- Darweshpura Location in Bihar Darweshpura Darweshpura (India)
- Coordinates: 25°04′29″N 85°35′56″E﻿ / ﻿25.074657°N 85.598899°E
- Country: India
- Region: East India
- State: Bihar
- Division: Patna
- District: Nalanda
- Taluk: Katrisarai
- Elevation: 69 m (226 ft)

Languages
- • Spoken: maghi, Hindi, Urdu
- Time zone: UTC+5:30 (IST)
- PIN: 805105
- Telephone code: +91-6325
- ISO 3166 code: IN-BR

= Darweshpura, Bihar =

Darweshpura (also known as Deveshpura) is a village in the taluk of Katrisarai of the Nalanda district, in the state of Bihar, Eastern India.
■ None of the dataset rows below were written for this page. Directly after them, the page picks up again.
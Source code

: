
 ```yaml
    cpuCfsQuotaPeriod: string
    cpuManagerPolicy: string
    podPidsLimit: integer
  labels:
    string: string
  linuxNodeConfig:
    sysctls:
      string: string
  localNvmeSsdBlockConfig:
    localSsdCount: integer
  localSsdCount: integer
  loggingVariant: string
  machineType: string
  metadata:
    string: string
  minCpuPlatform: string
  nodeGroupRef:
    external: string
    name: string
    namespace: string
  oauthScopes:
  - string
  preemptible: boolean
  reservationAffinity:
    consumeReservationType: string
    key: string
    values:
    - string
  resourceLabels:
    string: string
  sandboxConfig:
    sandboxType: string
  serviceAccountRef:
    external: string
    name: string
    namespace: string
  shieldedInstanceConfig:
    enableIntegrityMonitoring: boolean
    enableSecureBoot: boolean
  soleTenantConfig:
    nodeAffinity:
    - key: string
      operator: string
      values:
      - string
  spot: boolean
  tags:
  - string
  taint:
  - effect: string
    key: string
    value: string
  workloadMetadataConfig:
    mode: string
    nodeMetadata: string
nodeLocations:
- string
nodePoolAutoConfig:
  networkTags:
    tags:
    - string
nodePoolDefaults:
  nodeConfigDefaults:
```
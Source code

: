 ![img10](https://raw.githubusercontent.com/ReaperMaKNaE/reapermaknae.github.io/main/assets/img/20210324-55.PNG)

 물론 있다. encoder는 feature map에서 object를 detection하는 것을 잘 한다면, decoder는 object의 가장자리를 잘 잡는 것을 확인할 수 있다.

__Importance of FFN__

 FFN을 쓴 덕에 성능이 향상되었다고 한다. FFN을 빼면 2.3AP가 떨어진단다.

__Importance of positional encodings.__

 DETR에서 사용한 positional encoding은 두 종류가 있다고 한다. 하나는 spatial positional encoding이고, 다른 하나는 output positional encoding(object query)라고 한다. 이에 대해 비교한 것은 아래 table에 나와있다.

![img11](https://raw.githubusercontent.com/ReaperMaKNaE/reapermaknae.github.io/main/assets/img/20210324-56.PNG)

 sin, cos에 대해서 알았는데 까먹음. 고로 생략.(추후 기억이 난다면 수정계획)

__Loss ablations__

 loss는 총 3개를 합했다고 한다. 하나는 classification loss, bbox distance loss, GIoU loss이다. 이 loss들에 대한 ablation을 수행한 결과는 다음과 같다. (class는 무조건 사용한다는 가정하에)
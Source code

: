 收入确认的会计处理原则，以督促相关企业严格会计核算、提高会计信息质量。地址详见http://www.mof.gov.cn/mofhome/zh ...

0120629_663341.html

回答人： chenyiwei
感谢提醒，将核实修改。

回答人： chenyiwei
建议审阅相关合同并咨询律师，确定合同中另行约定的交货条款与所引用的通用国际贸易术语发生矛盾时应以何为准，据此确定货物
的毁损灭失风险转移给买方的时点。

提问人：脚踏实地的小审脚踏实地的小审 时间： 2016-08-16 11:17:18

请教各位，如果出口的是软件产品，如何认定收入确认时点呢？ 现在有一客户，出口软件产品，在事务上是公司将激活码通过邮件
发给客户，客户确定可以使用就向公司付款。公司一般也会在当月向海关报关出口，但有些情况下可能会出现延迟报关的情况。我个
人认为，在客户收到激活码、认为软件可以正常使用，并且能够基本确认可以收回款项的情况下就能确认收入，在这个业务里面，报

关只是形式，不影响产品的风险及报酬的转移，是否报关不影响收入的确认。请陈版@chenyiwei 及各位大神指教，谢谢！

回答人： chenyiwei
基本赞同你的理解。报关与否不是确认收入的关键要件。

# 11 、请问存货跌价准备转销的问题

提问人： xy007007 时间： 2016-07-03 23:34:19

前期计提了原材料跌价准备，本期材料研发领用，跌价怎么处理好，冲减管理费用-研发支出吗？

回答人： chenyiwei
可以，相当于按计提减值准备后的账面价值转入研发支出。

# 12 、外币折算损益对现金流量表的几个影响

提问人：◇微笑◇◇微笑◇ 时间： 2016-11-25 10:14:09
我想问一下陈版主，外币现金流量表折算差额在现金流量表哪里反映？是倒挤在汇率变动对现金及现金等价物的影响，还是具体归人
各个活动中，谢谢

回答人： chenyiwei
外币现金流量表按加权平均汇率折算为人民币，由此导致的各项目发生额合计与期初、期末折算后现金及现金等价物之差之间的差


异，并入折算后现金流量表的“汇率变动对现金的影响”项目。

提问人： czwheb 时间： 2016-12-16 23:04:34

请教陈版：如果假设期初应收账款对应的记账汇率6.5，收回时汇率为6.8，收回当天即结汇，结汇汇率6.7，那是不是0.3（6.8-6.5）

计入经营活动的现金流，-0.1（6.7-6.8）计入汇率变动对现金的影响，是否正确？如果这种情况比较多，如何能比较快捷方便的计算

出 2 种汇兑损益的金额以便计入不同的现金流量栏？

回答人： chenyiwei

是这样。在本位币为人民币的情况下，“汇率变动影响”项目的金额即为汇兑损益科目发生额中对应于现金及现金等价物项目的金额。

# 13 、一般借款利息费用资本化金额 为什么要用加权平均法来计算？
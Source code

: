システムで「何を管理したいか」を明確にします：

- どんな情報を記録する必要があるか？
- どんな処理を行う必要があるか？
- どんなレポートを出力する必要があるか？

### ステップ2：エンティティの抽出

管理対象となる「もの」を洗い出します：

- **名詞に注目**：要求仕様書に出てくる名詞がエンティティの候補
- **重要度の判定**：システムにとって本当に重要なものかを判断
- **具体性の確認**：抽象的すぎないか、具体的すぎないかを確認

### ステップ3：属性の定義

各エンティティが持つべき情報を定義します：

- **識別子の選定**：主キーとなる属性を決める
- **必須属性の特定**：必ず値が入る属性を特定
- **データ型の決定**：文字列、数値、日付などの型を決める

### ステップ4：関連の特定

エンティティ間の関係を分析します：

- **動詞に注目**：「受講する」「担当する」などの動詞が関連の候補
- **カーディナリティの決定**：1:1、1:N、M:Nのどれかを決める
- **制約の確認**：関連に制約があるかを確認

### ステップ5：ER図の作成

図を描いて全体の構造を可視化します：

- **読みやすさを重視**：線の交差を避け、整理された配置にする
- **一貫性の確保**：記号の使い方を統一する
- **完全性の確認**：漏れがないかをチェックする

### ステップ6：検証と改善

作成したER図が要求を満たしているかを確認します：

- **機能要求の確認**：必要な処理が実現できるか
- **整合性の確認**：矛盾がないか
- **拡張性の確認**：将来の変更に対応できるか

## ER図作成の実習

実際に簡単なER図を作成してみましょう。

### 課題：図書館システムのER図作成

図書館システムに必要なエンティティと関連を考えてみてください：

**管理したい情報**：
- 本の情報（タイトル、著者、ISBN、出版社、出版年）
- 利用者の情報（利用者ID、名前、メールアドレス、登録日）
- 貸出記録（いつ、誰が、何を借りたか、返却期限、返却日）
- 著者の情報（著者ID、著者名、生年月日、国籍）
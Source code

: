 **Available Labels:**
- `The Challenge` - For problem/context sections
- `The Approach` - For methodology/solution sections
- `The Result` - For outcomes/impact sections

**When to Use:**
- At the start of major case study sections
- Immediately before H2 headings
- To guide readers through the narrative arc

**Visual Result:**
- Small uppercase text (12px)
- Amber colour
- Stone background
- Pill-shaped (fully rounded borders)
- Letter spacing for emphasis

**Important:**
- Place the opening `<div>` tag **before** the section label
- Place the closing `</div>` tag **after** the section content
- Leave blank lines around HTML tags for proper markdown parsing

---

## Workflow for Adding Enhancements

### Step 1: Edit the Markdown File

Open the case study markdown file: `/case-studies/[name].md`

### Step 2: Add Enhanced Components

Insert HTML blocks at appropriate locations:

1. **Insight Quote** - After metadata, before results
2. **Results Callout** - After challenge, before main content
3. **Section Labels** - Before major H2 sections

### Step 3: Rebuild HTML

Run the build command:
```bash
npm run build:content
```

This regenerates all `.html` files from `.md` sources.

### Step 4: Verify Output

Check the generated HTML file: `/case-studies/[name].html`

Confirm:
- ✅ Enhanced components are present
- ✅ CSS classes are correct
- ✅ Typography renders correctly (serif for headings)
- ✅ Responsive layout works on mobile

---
The village is situated on a fertile plain near the Sakri river, 8 km from Pawapuri, 21 km South of Bihar Sharif, the district headquarters, and 91 km from Patna, the state capital.Darwashpura is also none for its large growth of patty (rice)and potatoes.

It has a humid subtropical climate, with hot summers and cool winters. The predominant economic activity in the village has traditionally been subsistence agriculture and sheep and goat herding.